O estudo do equilíbrio de estruturas arqueadas em alvenaria baseia-se na identificação de distribuição

de tensões de compressão que equilibrem os esforços atuantes nas secções transversais, podendo

resumir-se a verificação do equilíbrio à análise da posição da linha de pressões, a qual deve estar no

interior da espessura do arco.

O Panteão Nacional, em Lisboa, antiga Igreja de Santa Engrácia, tem a particularidade de apresentar

dois sistemas construtivos distintos, executados em épocas diferentes. O primeiro, construído no século

XVII, é constituído por uma estrutura maciça de elevada robustez, em alvenaria de pedra, marcada pelas

suas paredes exteriores ondulantes e as quatro meias abóbadas no topo. O segundo, construído no século

XX, é uma estrutura em betão armado, constituída por um tambor cilíndrico e uma cúpula no topo de

duas cascas, com a qual o monumento ficou finalmente concluído.

No presente artigo, apresenta-se um estudo sobre o processo construtivo da cúpula em betão armado e

sobre o funcionamento estrutural do edifício. Neste último, recorreu-se à análise estática e dinâmica do

edifício através do programa de cálculo SAP2000, utilizando um modelo tridimensional de elementos

finitos, assumindo comportamento elástico linear. Analisou-se o comportamento da estrutura sujeita à

ação do peso próprio, assim como, sujeita a uma ação sísmica regulamentar (EC8), identificando-se,

desta forma, as zonas críticas da estrutura, em termos de segurança.

2. CASO DE ESTUDO – O PANTEÃO NACIONAL

2.1 Evolução histórica

A estrutura original da Igreja de Santa Engrácia é da autoria do mestre pedreiro João Antunes e a sua

construção teve início em 1682. É uma estrutura de alvenaria de pedra, apresentando todas as paredes

interiores e exteriores revestidas a calcário de lioz. O seu projeto é diferenciado por ter uma planta

centralizada, em cruz grega, onde as paredes exteriores ondulantes unem os quatro braços de igual

dimensão, marcadas nos cantos por torreões e, ainda, por ter proporções e escalas com referências

italianas (Fig. 1).

No momento da morte do mestre João Antunes, o edifício ainda não estava concluído, faltando construir

a cobertura e os acabamentos interiores. Foi, então, construída uma cúpula em madeira por forma a

cobrir o edifício. O edifício, ainda inacabado, foi utilizado para depósitos de sucata, de carvão, de areias

e de outros artigos necessários para as fábricas localizadas no campo de Santa Clara, através da Direção-

Geral de Artilharia, Ministério da Guerra.
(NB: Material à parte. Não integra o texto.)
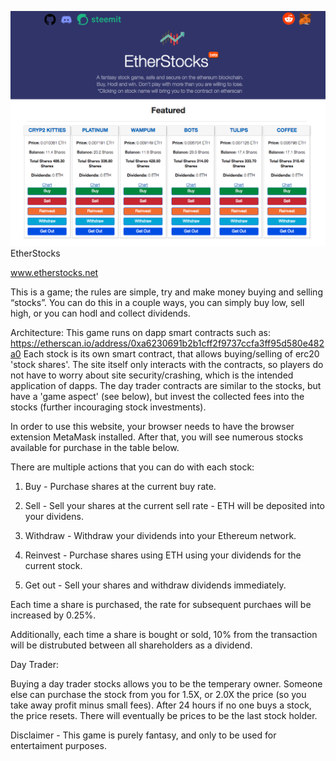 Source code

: ![Alt text](UpdatedScreenshot.png?raw=true "Title")
EtherStocks

www.etherstocks.net

This is a game; the rules are simple, try and make money buying and selling “stocks”. You can do this in a couple ways, you can simply buy low, sell high, or you can hodl and collect dividends.

Architecture: 
This game runs on dapp smart contracts such as: https://etherscan.io/address/0xa6230691b2b1cff2f9737ccfa3ff95d580e482a0
Each stock is its own smart contract, that allows buying/selling of erc20 'stock shares'.
The site itself only interacts with the contracts, so players do not have to worry about site security/crashing, which is the intended application of dapps. 
The day trader contracts are similar to the stocks, but have a 'game aspect' (see below), but invest the collected fees into the stocks (further incouraging stock investments). 

In order to use this website, your browser needs to have the browser extension MetaMask installed. After that, you will see numerous stocks available for purchase in the table below.

There are multiple actions that you can do with each stock:

1. Buy - Purchase shares at the current buy rate.

2. Sell - Sell your shares at the current sell rate - ETH will be deposited into your dividens.

3. Withdraw - Withdraw your dividends into your Ethereum network.

4. Reinvest - Purchase shares using ETH using your dividends for the current stock.

5. Get out - Sell your shares and withdraw dividends immediately.

Each time a share is purchased, the rate for subsequent purchaes will be increased by 0.25%.

Additionally, each time a share is bought or sold, 10% from the transaction will be distrubuted between all shareholders as a dividend.

Day Trader: 

Buying a day trader stocks allows you to be the temperary owner. Someone else can purchase the stock from you for 1.5X, or 2.0X the price (so you take away profit minus small fees). After 24 hours if no one buys a stock, the price resets. There will eventually be prices to be the last stock holder. 

Disclaimer - This game is purely fantasy, and only to be used for entertaiment purposes.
Por esta altura, a estrutura de madeira da cúpula foi substituída

por uma nova estrutura provisória em ferro.

A Igreja de Santa Engrácia assumiu a condição de Panteão Nacional no dia 29 de abril de 1916. Em

1956, foram tomadas medidas para a construção da cúpula e para a recuperação da estrutura existente.

A proposta selecionada para o prosseguimento das obras da cúpula do Panteão era da autoria do

Arquiteto Luís Amoroso Lopes. Entre os anos de 1960 e 1966 deu-se a conclusão do edifício, com a

construção da cúpula em betão armado, sendo o Prof. Edgar Cardoso o responsável pelo estudo

estrutural e pela orientação das obras da construção (Fig. 1) [1] e [2].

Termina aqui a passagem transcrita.